Chongzhen Emperor (1628-1644)

Chongzhen Emperor was the 15th and final Emperor of the Ming Dynasty. He was the fifth son of Emperor Taichang. Upon the death of his brother, Chongzhen ascended the throne at the age of sixteen. He set about repairing the deteriorating Ming government, by getting rid of the head eunuch who dominated his brothers reign, as well as several other corrupt officials. However, the damage done during the last reign could not be reversed. Partisan strife lead to conflict and unrest throughout the country. The depleted treasury did not allow Chongzhen the resources to gain proper control of the army, with generals leaving to join enemy forces for better pay. Ultimately, one of his main generals betrayed him, allowing the enemy to overrun Beijing. Chongzhen rang the bell to signal his ministers for an emergency conference, when he found that no one came, he climbed the hill next to the palace and hung himself.

The end of the Ming Dynasty marks a turning point in the history of the country; it collapsed, floundering in a state of moral, legal and economic decadence. Popular discontent caused uprising, resulting in the formation of formidable armed bands.
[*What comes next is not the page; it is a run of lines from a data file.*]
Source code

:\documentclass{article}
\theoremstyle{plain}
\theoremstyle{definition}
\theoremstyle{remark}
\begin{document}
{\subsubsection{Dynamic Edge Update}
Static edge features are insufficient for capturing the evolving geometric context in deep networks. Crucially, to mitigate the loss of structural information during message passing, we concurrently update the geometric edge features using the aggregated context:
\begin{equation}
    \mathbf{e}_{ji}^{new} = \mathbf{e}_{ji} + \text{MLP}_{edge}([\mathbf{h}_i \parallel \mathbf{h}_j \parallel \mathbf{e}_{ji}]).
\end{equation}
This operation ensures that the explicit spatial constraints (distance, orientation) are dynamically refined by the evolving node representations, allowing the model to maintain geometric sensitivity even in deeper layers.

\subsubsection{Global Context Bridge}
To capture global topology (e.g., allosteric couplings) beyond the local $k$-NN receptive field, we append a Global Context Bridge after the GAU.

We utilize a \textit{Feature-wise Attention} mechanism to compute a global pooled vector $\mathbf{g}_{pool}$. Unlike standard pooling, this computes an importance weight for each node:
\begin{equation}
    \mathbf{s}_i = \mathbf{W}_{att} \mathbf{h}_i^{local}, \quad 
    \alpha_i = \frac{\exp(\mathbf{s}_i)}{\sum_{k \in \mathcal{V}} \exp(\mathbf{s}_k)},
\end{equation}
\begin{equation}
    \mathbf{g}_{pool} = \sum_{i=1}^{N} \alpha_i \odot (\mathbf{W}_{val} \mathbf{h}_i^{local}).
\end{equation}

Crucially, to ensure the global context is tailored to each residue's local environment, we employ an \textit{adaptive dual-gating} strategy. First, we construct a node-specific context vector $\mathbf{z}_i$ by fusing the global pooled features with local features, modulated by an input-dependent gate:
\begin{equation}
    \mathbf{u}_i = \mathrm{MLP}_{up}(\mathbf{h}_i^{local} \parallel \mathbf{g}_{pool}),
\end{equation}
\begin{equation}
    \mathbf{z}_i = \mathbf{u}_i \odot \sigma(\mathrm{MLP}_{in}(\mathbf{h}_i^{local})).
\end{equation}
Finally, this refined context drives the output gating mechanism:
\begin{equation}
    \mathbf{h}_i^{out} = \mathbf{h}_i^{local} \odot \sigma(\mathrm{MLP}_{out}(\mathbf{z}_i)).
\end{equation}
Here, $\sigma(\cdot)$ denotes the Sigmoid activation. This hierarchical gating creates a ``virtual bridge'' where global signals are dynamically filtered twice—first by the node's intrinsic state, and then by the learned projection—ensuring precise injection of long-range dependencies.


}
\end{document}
This reign is noted for the so-called transitional wares (porcelains made during the overlapping Ming and Qing Dynasties). In the reigns of the last two official emperors: Tianqi and Chongzhen, enormous quantities of blue-and-white porcelain were exported from China to Japan and Europe, a most opportune demand, compensating in part for the uncertainties of the home market. At the beginning of Chongzhen’s reign, there was more demand than supply for Chinese porcelain, especially in Japan. A type of decoration called “Xiangrui” was created specially for the Japanese market. Xiangrui porcelain was more varied and unpredictable, as illustrations and patterns, realistic and abstract images can appear on it, all at the same time – complementing and contrasting with each other. The name Xiangrui came about because these porcelain wares were all marked with the Xianrui seal print below the base, while some had Japanese writing printed at the bottom.

The export blue-and-white wares are often quite brilliantly painted in a lustrous cobalt blue and show a break from the repetitious kraak porcelain type. The shapes are also distinctive: a slender cylindrical vase with a smaller neck, precursor of the mallet or rouleau vase, ovoid jars, wine bottles, various bowls and some purely European shapes such as tankards, mugs, goblets, large handled vases, candlesticks, teapots etc. Particularly notable is the special “hookah” shape or kendi made for the Near East and Malay archipelago, which continued production for a long period.

Jingdezhen by the end of the Ming Dynasty, aside from blue-and-white porcelain, also produced coloured porcelains or Caici. Jingdezhen produced much bold and freestyle Honglucai for the Japanese tea merchants; this was done by adding red, green and yellow colours on top of the blue-and-white wares, with red as the main colour. In addition, there was a new breed of coloured porcelain made for the European markets, which was also influenced by the expressive Honglucai style, it used red, yellow, blue, green, purple and black colours for decoration. Da-Ming Wucai, as it was called, was very particular and refined, with enriched colour composition and a lavish bold style at the same time. With already a great demand domestically, Wucai of the late Ming was also purchased by Japanese and European merchants in impressive quantities. This particular period was the pinnacle of export business for Jingdezhen private kilns.

A few pieces are inscribed with the cyclical reign marks, but as the previous reign there are few conventionally marked pieces from this turbulent period of Chinese history.